Once an immigrant became established, if he was at all kindhearted he would bring his relatives or friends who were struggling in London and help them to find accommodation and work in Plymouth or Devonport. Thus 'the father of Joe Greenburgh, a most philanthropic gentleman, brought my uncle, Samuel Wolfson, to Devonport before the First World War. My uncle and aunt, being childless, in turn brought me over, and "adopted" me, as my father and step-mother were having a hard time in Lithuania'. [Verbal testimony of Mark Wolfson, Bournemouth, to the author, August 1990.]

This landsmanshaft [A term used to express the comradeship in their new country of emigrants from a common town or district.] possibly accounts for the survival of Plymouth Jewry well into the twentieth century when many other communities of similar size and nature disintegrated. There is a similar instance of such a cohesive community in Sunderland where the East European emigration came almost entirely from one town, Krottingen. [A. Levy, Sunderland Jewish Community (1956), p. 94. For group migrations see also Jewish Journal of Sociology, VI (1964), p. 158.] This provided a continuity of tradition which enabled the Sunderland Jewish community to maintain its orthodox character until well into the twentieth century. Possibly something similar happened in Plymouth where two large families, the Roseman's and the Fredman's, together with their landsmen dominated the community for the best part of a century.

A large proportion of the nearly three million Jewish emigrants who left Eastern Europe, passed through Germany, 70,000 settling there between 1870 and 1910. [S. A. Ascheim, Brothers and Strangers (Wisconsin, 1982), pp. 37, 42.] The acculturated and assimilated German Jewish community looked on these Ostjuden with loathing born of embarrassment and fear. The fear was that the Ostjuden would reinforce German anti-Semitic stereotypes and the embarrassment was lest native-born Jews should be identified with the 'dirty, hirsute, kaftan-clad and shabbily-dressed beggars'. [Ibid. pp. 43ff.] The establishment in London reacted in a similar way, but there is no evidence to suggest that the English-born Jews in Plymouth displayed any hostility towards the East European immigrants. [For the general hostility amongst English Jews against the Russo-Polish immigrant see Gartner, Jewish Immigrant, pp. 24-56.] Rather, the new immigrants in the latter part of the nineteenth century were probably greeted as a welcome reinforcement to a declining community. [Gartner, Jewish Immigrant, p. 214, also suggests that there was a greater rapport between native born Jews and immigrants in the smaller communities.] Putting it another way, neither in Plymouth nor in Devonport were there sufficient Jewish men to establish a viable rival Congregation. [For an account of the power struggle between new immigrants and the established Jewish community, see Williams, Manchester Jewry, pp. 298-317.] Moreover, the new immigrants trickled in slowly and were more easily absorbed and assimilated by the existing Jewish community. The same welcome was extended in the twentieth century to the Jews who settled in and around Plymouth during the Second World War.

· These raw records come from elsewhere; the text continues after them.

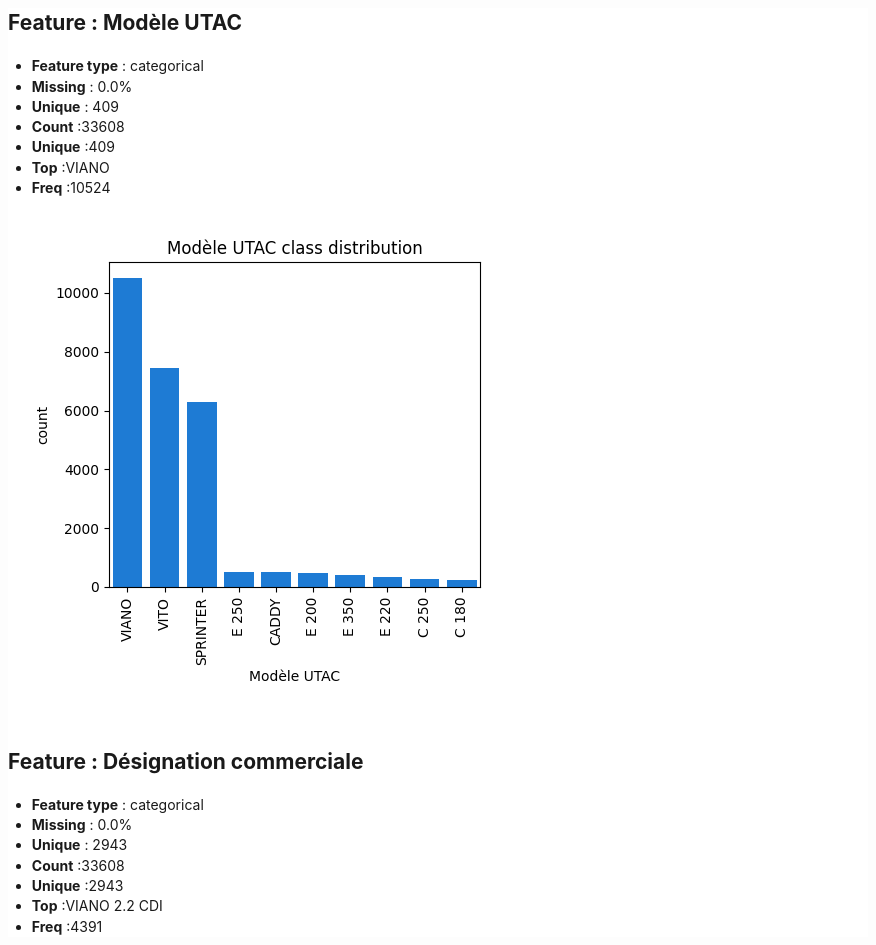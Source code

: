 ## Feature : Modèle UTAC
- **Feature type** : categorical
- **Missing** : 0.0%
- **Unique** : 409
- **Count** :33608
- **Unique** :409
- **Top** :VIANO
- **Freq** :10524

![](Modle_UTAC.png)
## Feature : Désignation commerciale
- **Feature type** : categorical
- **Missing** : 0.0%
- **Unique** : 2943
- **Count** :33608
- **Unique** :2943
- **Top** :VIANO 2.2 CDI
- **Freq** :4391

From the 1880's, the Plymouth Jewish community was the only viable and active one in the South-West. In 1883 it numbered about 230 souls. [An estimate based on the number of members in 1883 (PHC A/c. 1883).] It continued to grow, if slowly, from 300 in 1906, [Jew. Year Bk. 1906, p. 237.] until there were about 400 in 1935. [Jew. Year Bk. 1935, p. 367. Exeter had 37 Jews in 1935.] After the second World War there was a decline in numbers, an accurate count in 1965 indicated 202 Jewish souls. In 1970, in the whole of the South-West of England there were about 350 Jewish souls, [Jew. Year Bk. 1970; Ibid. 1985.] but that number has further declined, so much so that by the beginning of the 1990's only intermittent services are held in Exeter and Torquay and it has become impossible to ensure a regular minyan for Friday night and Saturday morning services in Plymouth.